Quem me acompanha aqui sabe que eu costumo dizer que político serve para qualquer coisa, entende de tudo. Ora é Deputado, ora está cuidando da educação, pula para o transporte, aterrisa na saúde, vira Senador e assim vai.

Políticos são, em sua grande maioria, aproveitadores que não entendem de coisa alguma com profundidade e estão aí para o que der e vier, em causa própria.

Lamentável a escolha de Dilma para o Ministério do Esporte.

Esse Deputado, cujo nome, juro, lí, mas já esqueci (estou com preguiça de voltar a página para relembrar o nome do sujeito) que Dilma escolheu para a Pasta do Esporte é a avacalhação completa, a esculhambação geral do esporte no Brasil.

Isso mostra claramente que Dilma não está preocupada com a democratização do esporte, em criar uma política de Estado para segmento, de inserir a prática desportiva na grade escolar com a mesma relevância das outras disciplinas, de tratá-lo como uma questão de saúde pública e educação.

Dilma está preocupada em saldar dívidas de campanha com seus apaniguados, com sua suposta base eleitoral. Dilma terceirizou o esporte a um partidinho, cujo nome a sigla também não conheço. Dilma entregou o esporte a uma gente e disse “toma aí, façam o que quiserem. Só não se esqueçam de mim na hora de votar lá no Congresso.”
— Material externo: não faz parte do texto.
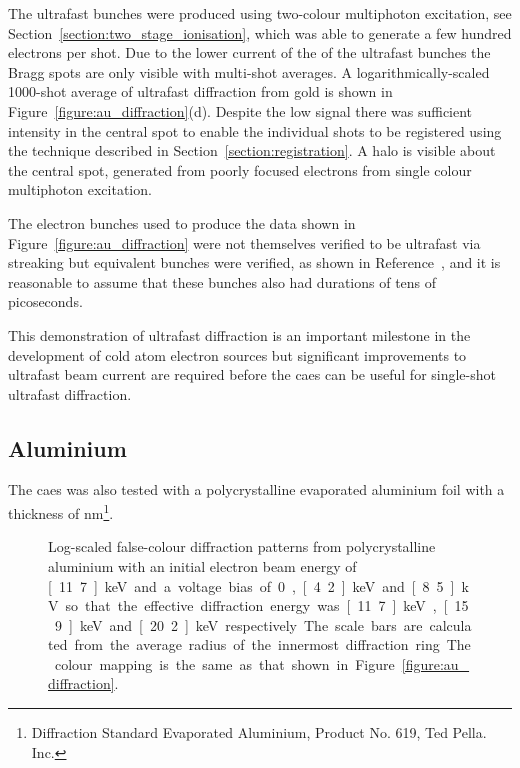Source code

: The ultrafast bunches were produced using two-colour multiphoton excitation, see Section~\ref{section:two_stage_ionisation}, which was able to generate a few hundred electrons per shot.
Due to the lower current of the of the ultrafast bunches the Bragg spots are only visible with multi-shot averages.
A logarithmically-scaled 1000-shot average of ultrafast diffraction from gold is shown in Figure~\ref{figure:au_diffraction}(d).
Despite the low signal there was sufficient intensity in the central spot to enable the individual shots to be registered using the technique described in Section~\ref{section:registration}.
A halo is visible about the central spot, generated from poorly focused electrons from single colour multiphoton excitation.

The electron bunches used to produce the data shown in Figure~\ref{figure:au_diffraction} were not themselves verified to be ultrafast via streaking but equivalent bunches were verified, as shown in Reference~\cite{speirs_identification_2017}, and it is reasonable to assume that these bunches also had durations of tens of picoseconds.

This demonstration of ultrafast diffraction is an important milestone in the development of cold atom electron sources but significant improvements to ultrafast beam current are required before the \gls{caes} can be useful for single-shot ultrafast diffraction.

\subsection{Aluminium}\label{section:aluminium_diffraction}

The \gls{caes} was also tested with a polycrystalline evaporated aluminium foil with a thickness of \unit[31]{nm}\footnote{Diffraction Standard Evaporated Aluminium, Product No. 619, Ted Pella. Inc.}.

\begin{figure}
    \center
    
    \caption[Diffraction patterns from aluminium.]{Log-scaled false-colour diffraction patterns from polycrystalline aluminium with an initial electron beam energy of \unit[11.7]{keV} and a voltage bias of 0, \unit[4.2]{keV} and \unit[8.5]{kV} so that the effective diffraction energy was \unit[11.7]{keV}, \unit[15.9]{keV} and \unit[20.2]{keV} respectively. The scale bars are calculated from the average radius of the innermost diffraction ring. The colour mapping is the same as that shown in Figure~\ref{figure:au_diffraction}.}
    \label{figure:al_diffraction}
\end{figure}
E para mais uma vez comprovar o que disse, de que político serve para qualquer coisa, o glorioso Aldo Rebelo, que já não entendia patavina de esporte e fez uma gestão elitista e desastrosa, vai agora encarregar-se da Ciência, Tecnologia e Inovação.

Aldo Rebelo, a história do esportista que virou cientista.

Essa gente toda faz muito mal ao Brasil.